Welcome to the academic year. I want to specifically welcome the freshman class, our transfer and Waseda students, the eight new tenure line faculty, their spouses and partners, and the many other new faculty and staff who join us this fall. I know you will extend a warm welcome to all new members of our community as you welcomed me close to four years ago.
I also want to take a moment to acknowledge the passing of Patrick Boleyn-Fitzgerald, the Edward F. Mielke Professor of Ethics in Medicine, Science and Society and Associate Professor of Philosophy. Patrick will be greatly missed. His teaching and writing has influenced many, including me.

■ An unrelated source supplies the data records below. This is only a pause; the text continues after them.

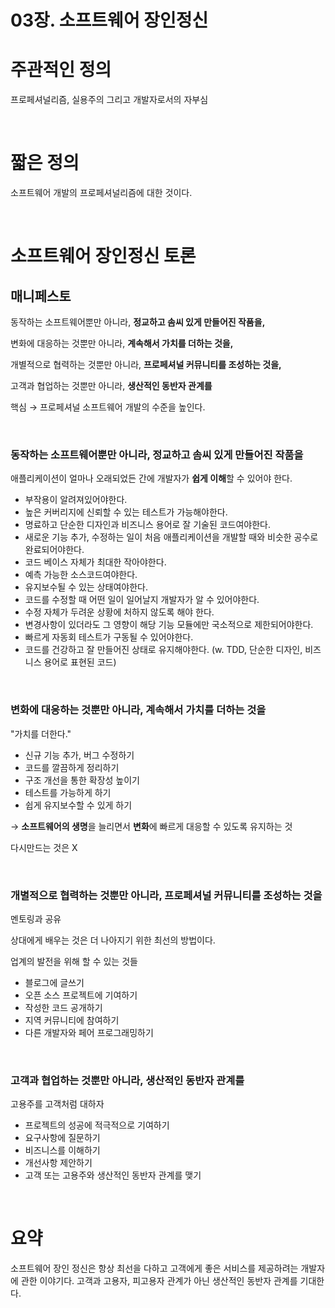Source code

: # 03장. 소프트웨어 장인정신

# 주관적인 정의

프로페셔널리즘, 실용주의 그리고 개발자로서의 자부심

<br>

# 짧은 정의

소프트웨어 개발의 프로페셔널리즘에 대한 것이다.

<br>

# 소프트웨어 장인정신 토론

## 매니페스토

동작하는 소프트웨어뿐만 아니라, **정교하고 솜씨 있게 만들어진 작품을,**

변화에 대응하는 것뿐만 아니라, **계속해서 가치를 더하는 것을,**

개별적으로 협력하는 것뿐만 아니라, **프로페셔널 커뮤니티를 조성하는 것을,**

고객과 협업하는 것뿐만 아니라, **생산적인 동반자 관계를**

핵심 → 프로페셔널 소프트웨어 개발의 수준을 높인다.

<br>

### 동작하는 소프트웨어뿐만 아니라, **정교하고 솜씨 있게 만들어진 작품을**

애플리케이션이 얼마나 오래되었든 간에 개발자가 **쉽게 이해**할 수 있어야 한다.

- 부작용이 알려져있어야한다.
- 높은 커버리지에 신뢰할 수 있는 테스트가 가능해야한다.
- 명료하고 단순한 디자인과 비즈니스 용어로 잘 기술된 코드여야한다.
- 새로운 기능 추가, 수정하는 일이 처음 애플리케이션을 개발할 때와 비슷한 공수로 완료되어야한다.
- 코드 베이스 자체가 최대한 작아야한다.
- 예측 가능한 소스코드여야한다.
- 유지보수될 수 있는 상태여야한다.
- 코드를 수정할 때 어떤 일이 일어날지 개발자가 알 수 있어야한다.
- 수정 자체가 두려운 상황에 처하지 않도록 해야 한다.
- 변경사항이 있더라도 그 영향이 해당 기능 모듈에만 국소적으로 제한되어야한다.
- 빠르게 자동회 테스트가 구동될 수 있어야한다.
- 코드를 건강하고 잘 만들어진 상태로 유지해야한다. (w. TDD, 단순한 디자인, 비즈니스 용어로 표현된 코드)

<br>

### 변화에 대응하는 것뿐만 아니라, **계속해서 가치를 더하는 것을**

"가치를 더한다."

- 신규 기능 추가, 버그 수정하기
- 코드를 깔끔하게 정리하기
- 구조 개선을 통한 확장성 높이기
- 테스트를 가능하게 하기
- 쉽게 유지보수할 수 있게 하기

→ **소프트웨어의 생명**을 늘리면서 **변화**에 빠르게 대응할 수 있도록 유지하는 것

다시만드는 것은 X

<br>

### 개별적으로 협력하는 것뿐만 아니라, **프로페셔널 커뮤니티를 조성하는 것을**

멘토링과 공유

상대에게 배우는 것은 더 나아지기 위한 최선의 방법이다.

업계의 발전을 위해 할 수 있는 것들

- 블로그에 글쓰기
- 오픈 소스 프로젝트에 기여하기
- 작성한 코드 공개하기
- 지역 커뮤니티에 참여하기
- 다른 개발자와 페어 프로그래밍하기

<br>

### 고객과 협업하는 것뿐만 아니라, **생산적인 동반자 관계를**

고용주를 고객처럼 대하자

- 프로젝트의 성공에 적극적으로 기여하기
- 요구사항에 질문하기
- 비즈니스를 이해하기
- 개선사항 제안하기
- 고객 또는 고용주와 생산적인 동반자 관계를 맺기

<br>

# 요약

소프트웨어 장인 정신은 항상 최선을 다하고 고객에게 좋은 서비스를 제공하려는 개발자에 관한 이야기다. 고객과 고용자, 피고용자 관계가 아닌 생산적인 동반자 관계를 기대한다.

Events of the past year have made me keenly aware of how important our work is here on this campus and on campuses across the country. Conflict around human difference, and the degradation of essential communities, abounded at home and throughout the world. The events of the past few months have reinforced my sense of this painful trend. We, and our leaders, seem to lack the skills we need to stem this tide. Establishing consensus and response even to basic threats, like the impact of the Zika virus, seem beyond our collective capability. Education, like Lawrence offers, can provide the skills to help resolve these conflicts and solve these problems. But I wonder: will continuing to perfect the education we offer be enough to move us forward or do we need to also rethink the nature of our community and our interactions within it?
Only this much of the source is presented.